I wanted to share a pattern I've been working on in Genesys Cloud using Scripts and Functions for external CRM ticket orchestration.
Why we took this approach
One of the main reasons we took a script-based approach was to avoid unwanted or "ghost" tickets being created in scenarios where the customer hangs up early, the interaction never really reaches the agent properly, or the agent misses the call. We also wanted to make sure that when a ticket is created, it is assigned back to the agent who actually handled the interaction, rather than creating ownership gaps.
How it works
The goal was to keep the agent experience as simple as possible in the Script, while moving the heavier logic into Functions. The script can pre-populate a customer identifier when available, allow the agent to confirm or update it, and then trigger a validation step before exposing any ticket creation actions. Based on the validation result, the script dynamically controls visibility and enables the next steps for the agent.
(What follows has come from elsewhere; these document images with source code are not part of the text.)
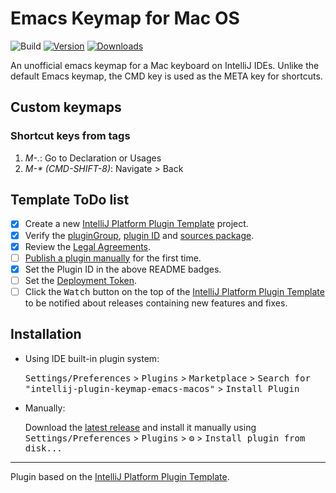 # Emacs Keymap for Mac OS

![Build](https://github.com/at-ishikawa/intellij-plugin-keymap-emacs-macos/workflows/Build/badge.svg)
[![Version](https://img.shields.io/jetbrains/plugin/v/17289.svg)](https://plugins.jetbrains.com/plugin/17289)
[![Downloads](https://img.shields.io/jetbrains/plugin/d/17289.svg)](https://plugins.jetbrains.com/plugin/17289)

<!-- Plugin description -->
An unofficial emacs keymap for a Mac keyboard on IntelliJ IDEs.
Unlike the default Emacs keymap, the CMD key is used as the META key for shortcuts.

Custom keymaps
---

### Shortcut keys from tags
1. *M-.*: Go to Declaration or Usages
2. *M-\* (CMD-SHIFT-8)*: Navigate > Back
<!-- Plugin description end -->

## Template ToDo list
- [x] Create a new [IntelliJ Platform Plugin Template][template] project.
- [x] Verify the [pluginGroup](/gradle.properties), [plugin ID](/src/main/resources/META-INF/plugin.xml) and [sources package](/src/main/kotlin).
- [x] Review the [Legal Agreements](https://plugins.jetbrains.com/docs/marketplace/legal-agreements.html).
- [ ] [Publish a plugin manually](https://plugins.jetbrains.com/docs/intellij/publishing-plugin.html?from=IJPluginTemplate) for the first time.
- [x] Set the Plugin ID in the above README badges.
- [ ] Set the [Deployment Token](https://plugins.jetbrains.com/docs/marketplace/plugin-upload.html).
- [ ] Click the <kbd>Watch</kbd> button on the top of the [IntelliJ Platform Plugin Template][template] to be notified about releases containing new features and fixes.

## Installation

- Using IDE built-in plugin system:

  <kbd>Settings/Preferences</kbd> > <kbd>Plugins</kbd> > <kbd>Marketplace</kbd> > <kbd>Search for "intellij-plugin-keymap-emacs-macos"</kbd> >
  <kbd>Install Plugin</kbd>

- Manually:

  Download the [latest release](https://github.com/at-ishikawa/intellij-plugin-keymap-emacs-macos/releases/latest) and install it manually using
  <kbd>Settings/Preferences</kbd> > <kbd>Plugins</kbd> > <kbd>⚙️</kbd> > <kbd>Install plugin from disk...</kbd>


---
Plugin based on the [IntelliJ Platform Plugin Template][template].

[template]: https://github.com/JetBrains/intellij-platform-plugin-template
From there, a Function handles the external API orchestration. We pass inputs such as the validated customer identifier and ticket type, and return structured outputs back into the script including status messages, incident number, and a direct link to the record. We also used Functions to return structured outcomes back into the Script for both successful and failed paths, which made it easier to control visibility, messaging, and next-step actions directly in the agent experience. As part of the flow, the ticket is also created and assigned back to the agent handling the interaction. This keeps the UI logic in Scripts clean, while centralising API handling and business rules in Functions.
What’s next
We are now extending the same design further by supporting multiple ticket types from a single page and adding an incident lookup flow so agents can quickly search for and open existing records.
One future enhancement we are also exploring is using the Copilot summary as part of the ticket creation flow, so that relevant interaction context can be added into the ticket automatically. We are also looking at whether a resolve or update path could be incorporated into the same broader experience.
Also wanted to say thanks to@Josh Coyle and@Kaio Oliveira for their input around the automation side, particularly with inbound flow, triggers, and workflow patterns. That was really helpful alongside building out the script and function design.
It was also a great exercise in seeing how flexible Genesys can be when combining Scripts, Functions, and workflow orchestration together.
Curious whether others have used a similar Scripts + Functions pattern for CRM or service management integrations, and what has worked well for you.